A, trzeba zatankować. Wsiadłem do dostawczaka i podjechałem pod dystrybutor. Ciekawe czy pompa jeszcze działa. Pewnie nie, tyle miesięcy prawie nie ruszaliśmy się z miejsca. Brak prądu brak pompy. To trzeba odlać troszkę. Nie mam węża ani nic w tym stylu więc idę po głęboką miskę. Pierwsze auto, oby to byłna benzynę. Toyota Yaris. Jak wszystko było normalne to nawet fajne auto. Otworzyłem drzwi, w środku śmierdziało stęchlizną. Otworzyłem maskę. Uniosłem klapę do góry i odrazu zauważyłem że na gaz jest. Ni cholery, na gaz nie przerobię. Podszedłem do kolejnego auta. Tym razem nawet fajne Mitsubishi Outlander z 2010 roku. Kiedyś się przejadę tą furą. Złapałem za klamkę ale drzwi były zamknięte. W sumie to zamiast sprawdzać silnik, to mogę patrzeć na wlew paliwa.
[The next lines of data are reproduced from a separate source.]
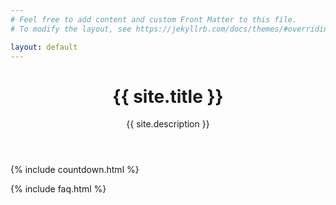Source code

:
 ```yaml
---
# Feel free to add content and custom Front Matter to this file.
# To modify the layout, see https://jekyllrb.com/docs/themes/#overriding-theme-defaults

layout: default
---
```


<header class="text-center">
  <h1 class="display-4 mb-4">{{ site.title }}</h1>
  <p class="lead text-muted mb-0">
    {{ site.description }}
  </p>
</header>

{% include countdown.html %}

{% include faq.html %}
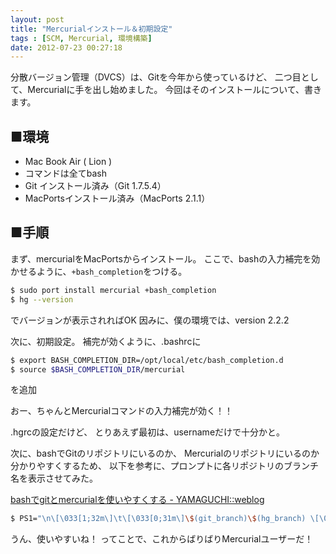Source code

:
 ```yaml
---
layout: post
title: "Mercurialインストール＆初期設定"
tags : [SCM, Mercurial, 環境構築]
date: 2012-07-23 00:27:18
---
```



分散バージョン管理（DVCS）は、Gitを今年から使っているけど、
二つ目として、Mercurialに手を出し始めました。
今回はそのインストールについて、書きます。

## ■環境

* Mac Book Air ( Lion )
* コマンドは全てbash
* Git インストール済み（Git 1.7.5.4）
* MacPortsインストール済み（MacPorts 2.1.1）

## ■手順

まず、mercurialをMacPortsからインストール。
ここで、bashの入力補完を効かせるように、`+bash_completion`をつける。

```bash
$ sudo port install mercurial +bash_completion
$ hg --version
```

でバージョンが表示されればOK
因みに、僕の環境では、version 2.2.2


次に、初期設定。
補完が効くように、.bashrcに

```bash
$ export BASH_COMPLETION_DIR=/opt/local/etc/bash_completion.d
$ source $BASH_COMPLETION_DIR/mercurial
```

を追加

おー、ちゃんとMercurialコマンドの入力補完が効く！！

.hgrcの設定だけど、
とりあえず最初は、usernameだけで十分かと。

次に、bashでGitのリポジトリにいるのか、
Mercurialのリポジトリにいるのか分かりやすくするため、
以下を参考に、プロンプトに各リポジトリのブランチ名を表示させてみた。

[bashでgitとmercurialを使いやすくする - YAMAGUCHI::weblog](http://ymotongpoo.hatenablog.com/entry/20110115/1295082759)

```bash
$ PS1="\n\[\033[1;32m\]\t\[\033[0;31m\]\$(git_branch)\$(hg_branch) \[\033[1;32m\]\$ \[\033[0m\]"$
```



うん、使いやすいね！
ってことで、これからばりばりMercurialユーザーだ！


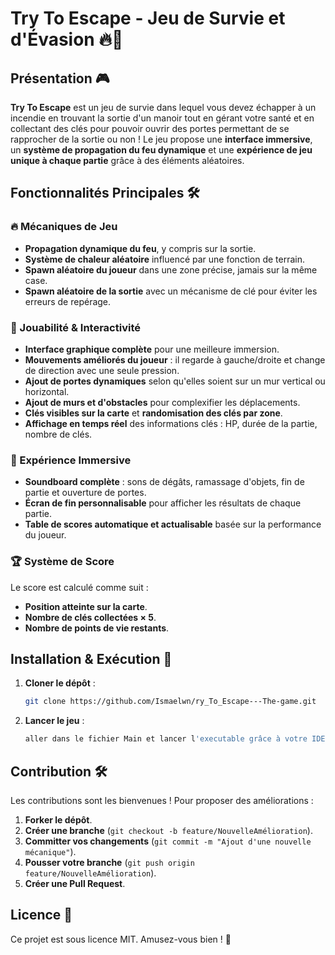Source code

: # Try To Escape - Jeu de Survie et d'Évasion 🔥🚪

## Présentation 🎮

**Try To Escape** est un jeu de survie dans lequel vous devez échapper à un incendie en trouvant la sortie d'un manoir tout en gérant votre santé et en collectant des clés pour pouvoir ouvrir des portes permettant de se rapprocher de la sortie ou non ! Le jeu propose une **interface immersive**, un **système de propagation du feu dynamique** et une **expérience de jeu unique à chaque partie** grâce à des éléments aléatoires.

## Fonctionnalités Principales 🛠️

### 🔥 Mécaniques de Jeu
- **Propagation dynamique du feu**, y compris sur la sortie.
- **Système de chaleur aléatoire** influencé par une fonction de terrain.
- **Spawn aléatoire du joueur** dans une zone précise, jamais sur la même case.
- **Spawn aléatoire de la sortie** avec un mécanisme de clé pour éviter les erreurs de repérage.

### 🏃 Jouabilité & Interactivité
- **Interface graphique complète** pour une meilleure immersion.
- **Mouvements améliorés du joueur** : il regarde à gauche/droite et change de direction avec une seule pression.
- **Ajout de portes dynamiques** selon qu'elles soient sur un mur vertical ou horizontal.
- **Ajout de murs et d'obstacles** pour complexifier les déplacements.
- **Clés visibles sur la carte** et **randomisation des clés par zone**.
- **Affichage en temps réel** des informations clés : HP, durée de la partie, nombre de clés.

### 🎵 Expérience Immersive
- **Soundboard complète** : sons de dégâts, ramassage d'objets, fin de partie et ouverture de portes.
- **Écran de fin personnalisable** pour afficher les résultats de chaque partie.
- **Table de scores automatique et actualisable** basée sur la performance du joueur.

### 🏆 Système de Score
Le score est calculé comme suit :
- **Position atteinte sur la carte**.
- **Nombre de clés collectées × 5**.
- **Nombre de points de vie restants**.

## Installation & Exécution 🚀

1. **Cloner le dépôt** :
   ```bash
   git clone https://github.com/Ismaelwn/ry_To_Escape---The-game.git
   ```
2. **Lancer le jeu** :
   ```bash
   aller dans le fichier Main et lancer l'executable grâce à votre IDE 5 ( Utiliser IntelliJ de préference )
   ```

## Contribution 🛠️

Les contributions sont les bienvenues ! Pour proposer des améliorations :
1. **Forker le dépôt**.
2. **Créer une branche** (`git checkout -b feature/NouvelleAmélioration`).
3. **Committer vos changements** (`git commit -m "Ajout d'une nouvelle mécanique"`).
4. **Pousser votre branche** (`git push origin feature/NouvelleAmélioration`).
5. **Créer une Pull Request**.

## Licence 📜

Ce projet est sous licence MIT. Amusez-vous bien ! 🎉

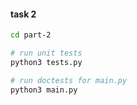 

#### task 2
```sh
cd part-2

# run unit tests
python3 tests.py

# run doctests for main.py
python3 main.py
```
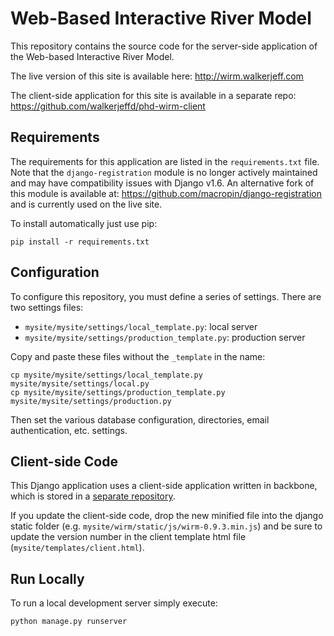 Web-Based Interactive River Model
=================================

This repository contains the source code for the server-side application of the Web-based Interactive River Model.

The live version of this site is available here: http://wirm.walkerjeff.com

The client-side application for this site is available in a separate repo: https://github.com/walkerjeffd/phd-wirm-client

## Requirements

The requirements for this application are listed in the `requirements.txt` file. Note that the `django-registration` module is no longer actively maintained and may have compatibility issues with Django v1.6. An alternative fork of this module is available at: https://github.com/macropin/django-registration and is currently used on the live site.

To install automatically just use pip:

```shell
pip install -r requirements.txt
```

## Configuration

To configure this repository, you must define a series of settings. There are two settings files:

- `mysite/mysite/settings/local_template.py`: local server
- `mysite/mysite/settings/production_template.py`: production server

Copy and paste these files without the `_template` in the name:

```shell
cp mysite/mysite/settings/local_template.py mysite/mysite/settings/local.py
cp mysite/mysite/settings/production_template.py mysite/mysite/settings/production.py
```

Then set the various database configuration, directories, email authentication, etc. settings.

## Client-side Code

This Django application uses a client-side application written in backbone, which is stored in a [separate repository](https://github.com/walkerjeffd/phd-wirm-client).

If you update the client-side code, drop the new minified file into the django static folder (e.g. `mysite/wirm/static/js/wirm-0.9.3.min.js`) and be sure to update the version number in the client template html file (`mysite/templates/client.html`).

## Run Locally

To run a local development server simply execute:

```shell
python manage.py runserver
```
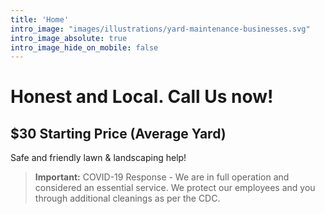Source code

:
 ```yaml
---
title: 'Home'
intro_image: "images/illustrations/yard-maintenance-businesses.svg"
intro_image_absolute: true
intro_image_hide_on_mobile: false
---
```


# Honest and Local. Call Us now!
## $30 Starting Price (Average Yard)
Safe and friendly lawn & landscaping help!
> **Important:** COVID-19 Response - We are in full operation and considered an essential service. We protect our employees and you through additional cleanings as per the CDC.
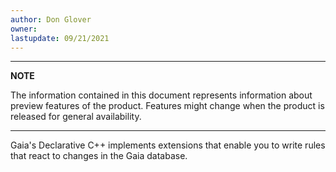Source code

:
 ```yaml
---
author: Don Glover
owner: 
lastupdate: 09/21/2021
---
```


---

**NOTE**

The information contained in this document represents information about preview features of the product. Features might change when the product is released for general availability.

---

Gaia's Declarative C++ implements extensions that enable you to write rules that react to changes in the Gaia database.
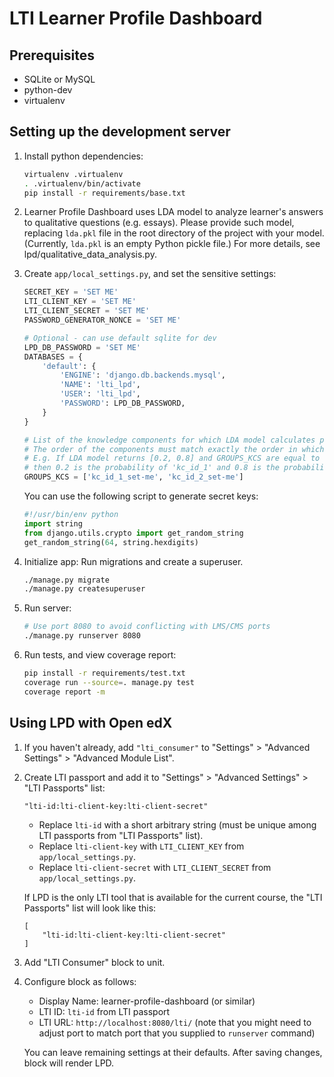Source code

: LTI Learner Profile Dashboard
=============================

Prerequisites
-------------

* SQLite or MySQL
* python-dev
* virtualenv

Setting up the development server
---------------------------------

1. Install python dependencies:

    ```bash
    virtualenv .virtualenv
    . .virtualenv/bin/activate
    pip install -r requirements/base.txt
    ```


1. Learner Profile Dashboard uses LDA model to analyze learner's answers to qualitative questions (e.g. essays).
Please provide such model, replacing `lda.pkl` file in the root directory of the project with your model. (Currently, `lda.pkl` is an empty Python pickle file.)
For more details, see lpd/qualitative_data_analysis.py.


1. Create `app/local_settings.py`, and set the sensitive settings:

    ```python
    SECRET_KEY = 'SET ME'
    LTI_CLIENT_KEY = 'SET ME'
    LTI_CLIENT_SECRET = 'SET ME'
    PASSWORD_GENERATOR_NONCE = 'SET ME'

    # Optional - can use default sqlite for dev
    LPD_DB_PASSWORD = 'SET ME'
    DATABASES = {
        'default': {
            'ENGINE': 'django.db.backends.mysql',
            'NAME': 'lti_lpd',
            'USER': 'lti_lpd',
            'PASSWORD': LPD_DB_PASSWORD,
        }
    }

    # List of the knowledge components for which LDA model calculates probabilities.
    # The order of the components must match exactly the order in which probabilities are returned by LDA model.
    # E.g. If LDA model returns [0.2, 0.8] and GROUPS_KCS are equal to ['kc_id_1', 'kc_id_2'],
    # then 0.2 is the probability of 'kc_id_1' and 0.8 is the probability of 'kc_id_2'.
    GROUPS_KCS = ['kc_id_1_set-me', 'kc_id_2_set-me']
    ```

    You can use the following script to generate secret keys:

    ```python
    #!/usr/bin/env python
    import string
    from django.utils.crypto import get_random_string
    get_random_string(64, string.hexdigits)
    ```

1. Initialize app: Run migrations and create a superuser.

    ```bash
    ./manage.py migrate
    ./manage.py createsuperuser
    ```

1. Run server:

    ```bash
    # Use port 8080 to avoid conflicting with LMS/CMS ports
    ./manage.py runserver 8080
    ```

1. Run tests, and view coverage report:

    ```bash
    pip install -r requirements/test.txt
    coverage run --source=. manage.py test
    coverage report -m
    ```

Using LPD with Open edX
-----------------------

1. If you haven't already, add `"lti_consumer"` to "Settings" > "Advanced Settings" > "Advanced Module List".

1. Create LTI passport and add it to "Settings" > "Advanced Settings" > "LTI Passports" list:

    ```
    "lti-id:lti-client-key:lti-client-secret"
    ```

    * Replace `lti-id` with a short arbitrary string (must be unique among LTI passports from "LTI Passports" list).
    * Replace `lti-client-key` with `LTI_CLIENT_KEY` from `app/local_settings.py`.
    * Replace `lti-client-secret` with `LTI_CLIENT_SECRET` from `app/local_settings.py`.

    If LPD is the only LTI tool that is available for the current course, the "LTI Passports" list will look like this:

    ```
    [
        "lti-id:lti-client-key:lti-client-secret"
    ]
    ```

1. Add "LTI Consumer" block to unit.

1. Configure block as follows:

    * Display Name: learner-profile-dashboard (or similar)
    * LTI ID: `lti-id` from LTI passport
    * LTI URL: `http://localhost:8080/lti/` (note that you might need to adjust port to match port that you supplied to `runserver` command)

    You can leave remaining settings at their defaults. After saving changes, block will render LPD.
Jest, benzyna. Wziąłem nóż i wszedłem pod auto i zacząłem robić dziurę w zbiorniku paliwa. Strasznie trudno przebić tą blachę. O, jest. Mały otwór. Wziąłem pręt i go rozserzyłem. Paliwo lało się do miski. Po dwóch minutach paliwo przestało się lać. Wyjąłem ciężką miskę spod auta i podniosłem ją. Ledwo idę, jeden szwędacz i po paliwie. Przypomniało mi się że na wielkim placu stał zwykły mały wózek do palet. Zdecydowanie by się przydał. Postawiłem miskę na ziemi i zacząłem szukać wyżej wspomnianego wózka. Ciekawe jak to działa. Dużo węgla na tym placu. Są jakieś meble, ale za dużo. Nie przyjadę na raz z wszystkim. Wezmę dwie szafki do najpotrzebniejszych rzeczy a po resztę wrócę później.~Zordock~
CZYTASZ
Zombie Apocalipsa Polska
Historia CortaJeden dzień, jedna godzina, jedna minuta i sekunda. Potrafią zmienić wszystko. Tak jak w tym przypadku. Zaczyna się Apokalipsa Żywych Trupów, początki, które z reguły są najtrudniejsze udało się przetrwać ale sprawy zaczynają się komplikować. Czy ud...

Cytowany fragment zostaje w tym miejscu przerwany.